About this task: Beginning with the line that contains "##Installation", copy each remaining line of the data below exactly.

Data for processing:
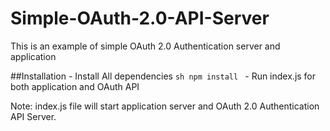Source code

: # Simple-OAuth-2.0-API-Server
This is an example of simple OAuth 2.0 Authentication server and application

##Installation
    - Install All dependencies
    ```sh
      npm install
      ```
     - Run index.js for both application and OAuth API
     
Note: index.js file will start application server and OAuth 2.0 Authentication API Server.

Problem solution:
##Installation
    - Install All dependencies
    ```sh
      npm install
      ```
     - Run index.js for both application and OAuth API
     
Note: index.js file will start application server and OAuth 2.0 Authentication API Server.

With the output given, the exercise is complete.